Exercise details: Output all the entries word for word. Omit the pictures.
+++
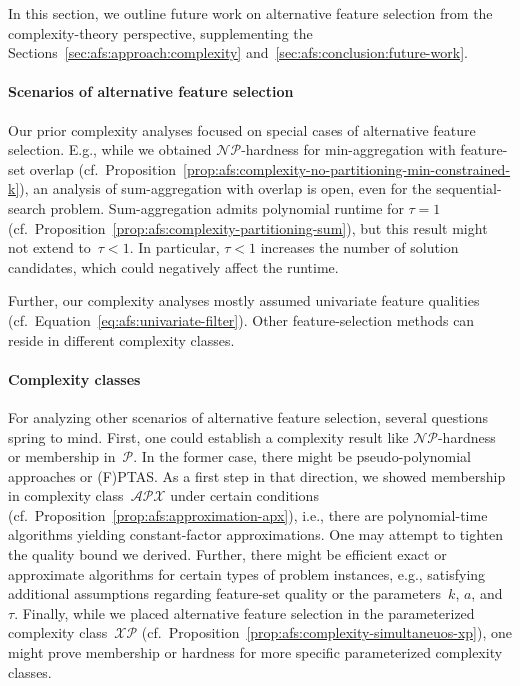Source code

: \documentclass{article}
\theoremstyle{definition}
\begin{document}
In this section, we outline future work on alternative feature selection from the complexity-theory perspective, supplementing the Sections~\ref{sec:afs:approach:complexity} and~\ref{sec:afs:conclusion:future-work}.

\paragraph{Scenarios of alternative feature selection}

Our prior complexity analyses focused on special cases of alternative feature selection.
E.g., while we obtained $\mathcal{NP}$-hardness for min-aggregation with feature-set overlap (cf.~Proposition~\ref{prop:afs:complexity-no-partitioning-min-constrained-k}), an analysis of sum-aggregation with overlap is open, even for the sequential-search problem.
Sum-aggregation admits polynomial runtime for $\tau=1$ (cf.~Proposition~\ref{prop:afs:complexity-partitioning-sum}), but this result might not extend to~$\tau < 1$.
In particular, $\tau < 1$ increases the number of solution candidates, which could negatively affect the runtime.

Further, our complexity analyses mostly assumed univariate feature qualities (cf.~Equation~\ref{eq:afs:univariate-filter}).
Other feature-selection methods can reside in different complexity classes.

\paragraph{Complexity classes}

For analyzing other scenarios of alternative feature selection, several questions spring to mind.
First, one could establish a complexity result like $\mathcal{NP}$-hardness or membership in~$\mathcal{P}$.
In the former case, there might be pseudo-polynomial approaches or (F)PTAS.
As a first step in that direction, we showed membership in complexity class~$\mathcal{APX}$ under certain conditions (cf.~Proposition~\ref{prop:afs:approximation-apx}), i.e., there are polynomial-time algorithms yielding constant-factor approximations.
One may attempt to tighten the quality bound we derived.
Further, there might be efficient exact or approximate algorithms for certain types of problem instances, e.g., satisfying additional assumptions regarding feature-set quality or the parameters~$k$, $a$, and $\tau$.
Finally, while we placed alternative feature selection in the parameterized complexity class~$\mathcal{XP}$ (cf.~Proposition~\ref{prop:afs:complexity-simultaneuos-xp}), one might prove membership or hardness for more specific parameterized complexity classes.
\end{document}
+++
Written response:
Source code

: \documentclass{article}
\theoremstyle{definition}
\begin{document}
In this section, we outline future work on alternative feature selection from the complexity-theory perspective, supplementing the Sections~\ref{sec:afs:approach:complexity} and~\ref{sec:afs:conclusion:future-work}.

\paragraph{Scenarios of alternative feature selection}

Our prior complexity analyses focused on special cases of alternative feature selection.
E.g., while we obtained $\mathcal{NP}$-hardness for min-aggregation with feature-set overlap (cf.~Proposition~\ref{prop:afs:complexity-no-partitioning-min-constrained-k}), an analysis of sum-aggregation with overlap is open, even for the sequential-search problem.
Sum-aggregation admits polynomial runtime for $\tau=1$ (cf.~Proposition~\ref{prop:afs:complexity-partitioning-sum}), but this result might not extend to~$\tau < 1$.
In particular, $\tau < 1$ increases the number of solution candidates, which could negatively affect the runtime.

Further, our complexity analyses mostly assumed univariate feature qualities (cf.~Equation~\ref{eq:afs:univariate-filter}).
Other feature-selection methods can reside in different complexity classes.

\paragraph{Complexity classes}

For analyzing other scenarios of alternative feature selection, several questions spring to mind.
First, one could establish a complexity result like $\mathcal{NP}$-hardness or membership in~$\mathcal{P}$.
In the former case, there might be pseudo-polynomial approaches or (F)PTAS.
As a first step in that direction, we showed membership in complexity class~$\mathcal{APX}$ under certain conditions (cf.~Proposition~\ref{prop:afs:approximation-apx}), i.e., there are polynomial-time algorithms yielding constant-factor approximations.
One may attempt to tighten the quality bound we derived.
Further, there might be efficient exact or approximate algorithms for certain types of problem instances, e.g., satisfying additional assumptions regarding feature-set quality or the parameters~$k$, $a$, and $\tau$.
Finally, while we placed alternative feature selection in the parameterized complexity class~$\mathcal{XP}$ (cf.~Proposition~\ref{prop:afs:complexity-simultaneuos-xp}), one might prove membership or hardness for more specific parameterized complexity classes.
\end{document}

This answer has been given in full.